[Dataset entries]

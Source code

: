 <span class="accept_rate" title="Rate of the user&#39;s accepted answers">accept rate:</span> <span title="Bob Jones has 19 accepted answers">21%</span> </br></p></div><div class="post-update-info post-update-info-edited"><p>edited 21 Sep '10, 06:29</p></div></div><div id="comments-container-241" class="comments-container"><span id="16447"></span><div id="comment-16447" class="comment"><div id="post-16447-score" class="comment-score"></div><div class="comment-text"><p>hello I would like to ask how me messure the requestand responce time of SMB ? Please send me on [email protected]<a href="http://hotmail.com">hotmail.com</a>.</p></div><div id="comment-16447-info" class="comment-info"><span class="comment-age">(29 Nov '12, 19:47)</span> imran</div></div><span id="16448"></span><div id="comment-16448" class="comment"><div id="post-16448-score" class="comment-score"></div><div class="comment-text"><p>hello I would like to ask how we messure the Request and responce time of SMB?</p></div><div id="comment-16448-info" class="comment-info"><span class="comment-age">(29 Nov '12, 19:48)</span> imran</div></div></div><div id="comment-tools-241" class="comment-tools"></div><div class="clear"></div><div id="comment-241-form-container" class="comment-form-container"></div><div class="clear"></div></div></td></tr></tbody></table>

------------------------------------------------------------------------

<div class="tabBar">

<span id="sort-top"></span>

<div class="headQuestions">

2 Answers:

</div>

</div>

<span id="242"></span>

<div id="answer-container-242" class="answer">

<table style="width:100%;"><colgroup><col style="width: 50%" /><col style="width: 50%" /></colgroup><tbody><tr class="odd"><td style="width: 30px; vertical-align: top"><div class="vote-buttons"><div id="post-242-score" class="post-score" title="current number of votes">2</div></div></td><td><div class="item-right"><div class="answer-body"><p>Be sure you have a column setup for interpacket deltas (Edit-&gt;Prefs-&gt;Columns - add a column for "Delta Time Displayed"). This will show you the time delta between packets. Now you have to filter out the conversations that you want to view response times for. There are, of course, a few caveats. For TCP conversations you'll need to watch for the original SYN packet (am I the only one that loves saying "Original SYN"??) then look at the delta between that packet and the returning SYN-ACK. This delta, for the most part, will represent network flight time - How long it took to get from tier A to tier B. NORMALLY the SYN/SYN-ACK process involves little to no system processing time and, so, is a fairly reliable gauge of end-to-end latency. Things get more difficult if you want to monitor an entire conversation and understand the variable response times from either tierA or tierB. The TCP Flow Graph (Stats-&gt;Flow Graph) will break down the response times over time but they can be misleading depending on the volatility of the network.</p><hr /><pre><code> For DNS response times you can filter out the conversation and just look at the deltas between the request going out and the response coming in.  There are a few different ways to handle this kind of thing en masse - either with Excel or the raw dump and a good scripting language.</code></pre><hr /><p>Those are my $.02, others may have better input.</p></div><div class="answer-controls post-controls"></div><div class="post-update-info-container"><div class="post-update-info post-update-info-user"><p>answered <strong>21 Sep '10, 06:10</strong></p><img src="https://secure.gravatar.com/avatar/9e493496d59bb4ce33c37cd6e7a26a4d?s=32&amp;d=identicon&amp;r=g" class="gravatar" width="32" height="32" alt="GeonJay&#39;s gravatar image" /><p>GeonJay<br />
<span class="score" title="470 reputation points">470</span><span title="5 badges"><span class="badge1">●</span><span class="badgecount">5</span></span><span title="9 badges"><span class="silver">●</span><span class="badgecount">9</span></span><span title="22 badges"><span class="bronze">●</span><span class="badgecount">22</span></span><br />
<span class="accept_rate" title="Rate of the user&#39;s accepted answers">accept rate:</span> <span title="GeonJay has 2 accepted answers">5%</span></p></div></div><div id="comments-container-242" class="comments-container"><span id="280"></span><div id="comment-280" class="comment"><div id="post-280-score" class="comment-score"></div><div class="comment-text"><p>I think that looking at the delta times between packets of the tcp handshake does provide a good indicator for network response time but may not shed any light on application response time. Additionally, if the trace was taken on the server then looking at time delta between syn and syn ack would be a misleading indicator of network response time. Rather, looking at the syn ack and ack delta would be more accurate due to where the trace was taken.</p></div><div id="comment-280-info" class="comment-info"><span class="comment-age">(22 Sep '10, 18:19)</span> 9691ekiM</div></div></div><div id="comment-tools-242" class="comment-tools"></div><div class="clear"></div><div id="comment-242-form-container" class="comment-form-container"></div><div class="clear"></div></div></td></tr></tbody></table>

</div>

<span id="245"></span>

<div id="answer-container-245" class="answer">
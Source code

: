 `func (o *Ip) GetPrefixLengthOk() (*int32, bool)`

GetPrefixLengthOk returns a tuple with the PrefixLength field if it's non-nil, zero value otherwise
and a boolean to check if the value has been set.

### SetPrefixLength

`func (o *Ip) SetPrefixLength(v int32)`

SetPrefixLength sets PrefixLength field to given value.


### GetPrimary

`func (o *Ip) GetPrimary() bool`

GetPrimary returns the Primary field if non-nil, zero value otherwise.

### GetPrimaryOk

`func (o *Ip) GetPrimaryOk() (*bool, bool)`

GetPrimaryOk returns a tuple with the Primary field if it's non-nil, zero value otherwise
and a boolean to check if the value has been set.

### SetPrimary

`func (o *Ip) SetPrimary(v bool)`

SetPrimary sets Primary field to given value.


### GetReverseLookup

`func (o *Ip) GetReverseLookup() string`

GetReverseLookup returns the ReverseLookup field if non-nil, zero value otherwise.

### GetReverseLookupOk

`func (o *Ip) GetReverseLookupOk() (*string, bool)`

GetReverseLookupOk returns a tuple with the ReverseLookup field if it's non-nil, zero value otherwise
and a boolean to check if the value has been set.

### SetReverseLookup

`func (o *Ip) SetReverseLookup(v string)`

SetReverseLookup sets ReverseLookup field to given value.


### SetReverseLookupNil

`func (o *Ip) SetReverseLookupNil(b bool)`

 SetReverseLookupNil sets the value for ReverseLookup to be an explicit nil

WORK ORDER:
Go through the data and count every line where the word "sets" appears. Give only that count.

EXPECTED ANSWER:
4